Die Redaktion hatte dem Unternehmen nach eigenen Angaben vor Veröffentlichung ausführliche Fragen geschickt und Führungskräfte interviewt. Palantir verlangte darüber hinaus eine detaillierte, punktweise Replik im Magazin, die über den Umfang der ursprünglichen Recherche hinausgegangen wäre. Als «Republik» dies ablehnte, reichte der Konzern Klage ein. Das Zürcher Handelsgericht stellte nun klar, dass nur eine von 23 umstrittenen Passagen eine Gegendarstellung erfordert. Damit bestätigt das Urteil, dass der Großteil der Berichterstattung über Palantirs vergebliche Akquisitionsversuche bei Schweizer Behörden auf einer zulässigen Auswertung amtlicher Dokumente beruht.

Palantir ist international vor allem durch den Einsatz seiner Software in militärischen und nachrichtendienstlichen Kontexten bekannt. Seit 2022 stellt das Unternehmen Plattformen zur Verfügung, die ukrainische Behörden und Streitkräfte bei der Auswertung von Lagebildern, der Zielidentifikation und der Logistik unterstützen.

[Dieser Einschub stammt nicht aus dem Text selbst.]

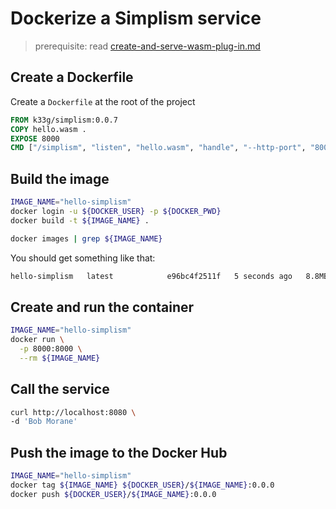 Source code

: # Dockerize a Simplism service

> prerequisite: read [create-and-serve-wasm-plug-in.md](create-and-serve-wasm-plug-in.md)

## Create a Dockerfile

Create a `Dockerfile` at the root of the project
```Dockerfile
FROM k33g/simplism:0.0.7
COPY hello.wasm .
EXPOSE 8000
CMD ["/simplism", "listen", "hello.wasm", "handle", "--http-port", "8000", "--log-level", "info"]
```

## Build the image

```bash
IMAGE_NAME="hello-simplism"
docker login -u ${DOCKER_USER} -p ${DOCKER_PWD}
docker build -t ${IMAGE_NAME} . 

docker images | grep ${IMAGE_NAME}
```

You should get something like that:
```bash
hello-simplism   latest            e96bc4f2511f   5 seconds ago   8.8MB
```

## Create and run the container

```bash
IMAGE_NAME="hello-simplism"
docker run \
  -p 8000:8000 \
  --rm ${IMAGE_NAME}
```

## Call the service

```bash
curl http://localhost:8080 \
-d 'Bob Morane'
```

## Push the image to the Docker Hub

```bash
IMAGE_NAME="hello-simplism"
docker tag ${IMAGE_NAME} ${DOCKER_USER}/${IMAGE_NAME}:0.0.0
docker push ${DOCKER_USER}/${IMAGE_NAME}:0.0.0
```
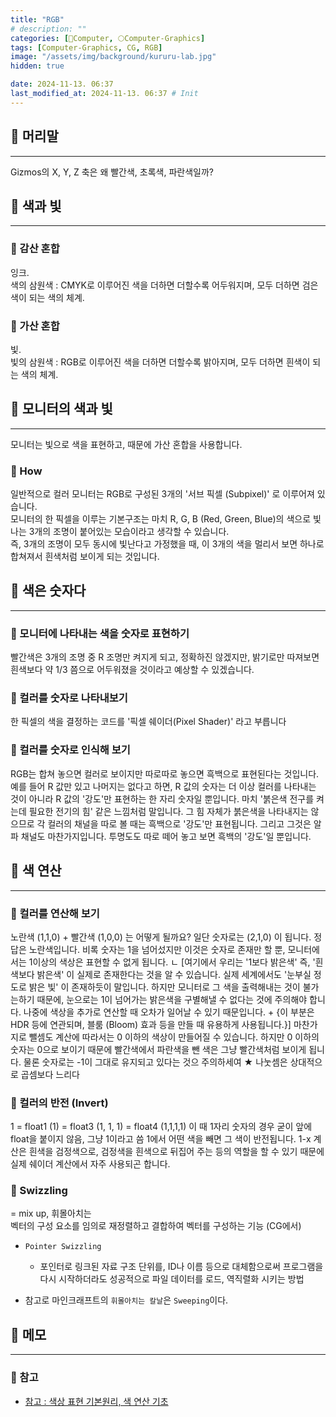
 ```yaml
---
title: "RGB"
# description: ""
categories: [💫Computer, 🌕Computer-Graphics]
tags: [Computer-Graphics, CG, RGB]
image: "/assets/img/background/kururu-lab.jpg"
hidden: true

date: 2024-11-13. 06:37
last_modified_at: 2024-11-13. 06:37 # Init
---
```


## 💫 머리말

---

Gizmos의 X, Y, Z 축은 왜 빨간색, 초록색, 파란색일까?  

## 💫 색과 빛

---

### 🫧 감산 혼합

잉크.  
색의 삼원색 : CMYK로 이루어진 색을 더하면 더할수록 어두워지며, 모두 더하면 검은색이 되는 색의 체계.  

### 🫧 가산 혼합

빛.  
빛의 삼원색 : RGB로 이루어진 색을 더하면 더할수록 밝아지며, 모두 더하면 흰색이 되는 색의 체계.  

## 💫 모니터의 색과 빛

---

모니터는 빛으로 색을 표현하고, 때문에 가산 혼합을 사용합니다.  

### 🫧 How

일반적으로 컬러 모니터는 RGB로 구성된 3개의 '서브 픽셀 (Subpixel)' 로 이루어져 있습니다.  
모니터의 한 픽셀을 이루는 기본구조는 마치 R, G, B (Red, Green, Blue)의 색으로 빛나는 3개의 조명이 붙어있는 모습이라고 생각할 수 있습니다.  
즉, 3개의 조명이 모두 동시에 빛난다고 가정했을 때, 이 3개의 색을 멀리서 보면 하나로 합쳐져서 흰색처럼 보이게 되는 것입니다.  

## 💫 색은 숫자다

---

### 🫧 모니터에 나타내는 색을 숫자로 표현하기

빨간색은 3개의 조명 중 R 조명만 켜지게 되고, 정확하진 않겠지만, 밝기로만 따져보면 흰색보다 약 1/3 쯤으로 어두워졌을 것이라고 예상할 수 있겠습니다.

### 🫧 컬러를 숫자로 나타내보기

한 픽셀의 색을 결정하는 코드를 '픽셀 쉐이더(Pixel Shader)' 라고 부릅니다

### 🫧 컬러를 숫자로 인식해 보기

RGB는 합쳐 놓으면 컬러로 보이지만 따로따로 놓으면 흑백으로 표현된다는 것입니다.
예를 들어 R 값만 있고 나머지는 없다고 하면, R 값의 숫자는 더 이상 컬러를 나타내는 것이 아니라 R 값의 '강도'만 표현하는 한 자리 숫자일 뿐입니다.
마치 '붉은색 전구를 켜는데 필요한 전기의 힘' 같은 느낌처럼 말입니다.
그 힘 자체가 붉은색을 나타내지는 않으므로 각 컬러의 채널을 따로 볼 때는 흑백으로 '강도'만 표현됩니다.
그리고 그것은 알파 채널도 마찬가지입니다.
투명도도 따로 떼어 놓고 보면 흑백의 '강도'일 뿐입니다.

## 💫 색 연산

---

### 🫧 컬러를 연산해 보기

노란색 (1,1,0) + 빨간색 (1,0,0) 는 어떻게 될까요?
일단 숫자로는 (2,1,0) 이 됩니다.
정답은 노란색입니다.
비록 숫자는 1을 넘어섰지만 이것은 숫자로 존재만 할 뿐, 모니터에서는 1이상의 색상은 표현할 수 없게 됩니다.
ㄴ [여기에서 우리는 '1보다 밝은색' 즉, '흰색보다 밝은색' 이 실제로 존재한다는 것을 알 수 있습니다. 실제 세계에서도 '눈부실 정도로 밝은 빛' 이 존재하듯이 말입니다. 하지만 모니터로 그 색을 출력해내는 것이 불가는하기 때문에, 눈으로는 1이 넘어가는 밝은색을 구별해낼 수 없다는 것에 주의해야 합니다. 나중에 색상을 추가로 연산할 때 오차가 일어날 수 있기 때문입니다. + {이 부분은 HDR 등에 연관되며, 블룸 (Bloom) 효과 등을 만들 때 유용하게 사용됩니다.}]
마찬가지로 뺄셈도 계산에 따라서는 0 이하의 색상이 만들어질 수 있습니다.
하지만 0 이하의 숫자는 0으로 보이기 때문에 빨간색에서 파란색을 뺀 색은 그냥 빨간색처럼 보이게 됩니다.
물론 숫자로는 -1이 그대로 유지되고 있다는 것으 주의하세여
★ 나눗셈은 상대적으로 곱셈보다 느리다

### 🫧 컬러의 반전 (Invert)

1 = float1 (1) = float3 (1, 1, 1) = float4 (1,1,1,1)
이 때 1자리 숫자의 경우 굳이 앞에 float을 붙이지 않음, 그냥 1이라고 씀
1에서 어떤 색을 빼면 그 색이 반전됩니다.
1-x 계산은 흰색을 검정색으로, 검정색을 흰색으로 뒤집어 주는 등의 역할을 할 수 있기 때문에 실제 쉐이더 계산에서 자주 사용되곤 합니다.

### 🫧 Swizzling

= mix up, 휘몰아치는  
벡터의 구성 요소를 임의로 재정렬하고 결합하여 벡터를 구성하는 기능 (CG에서)  

- `Pointer Swizzling`
  - 포인터로 링크된 자료 구조 단위를, ID나 이름 등으로 대체함으로써 프로그램을 다시 시작하더라도 성공적으로 파일 데이터를 로드, 역직렬화 시키는 방법

- 참고로 마인크래프트의 `휘몰아치는 칼날`은 `Sweeping`이다.  

## 💫 메모

---

### 🫧 참고

- [참고 : 색상 표현 기본원리, 색 연산 기초](https://rusalgames.tistory.com/17)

Die Systeme werden außerdem von US-amerikanischen und verbündeten Diensten im Nahen Osten genutzt, um iranische Aktivitäten etwa in Raketenprogrammen, beim Einsatz von Drohnen oder in Cyberoperationen zu analysieren. Direkte Geschäftsbeziehungen mit dem Iran bestehen nach Unternehmensangaben aufgrund von US-Sanktionen nicht. Das Zürcher Urteil könnte über die Schweiz hinaus Signalwirkung haben, nachdem die Recherche bereits in anderen europäischen Staaten Debatten über Nutzen und Notwendigkeit der Palantir-Technologie im staatlichen Bereich angestoßen hatte.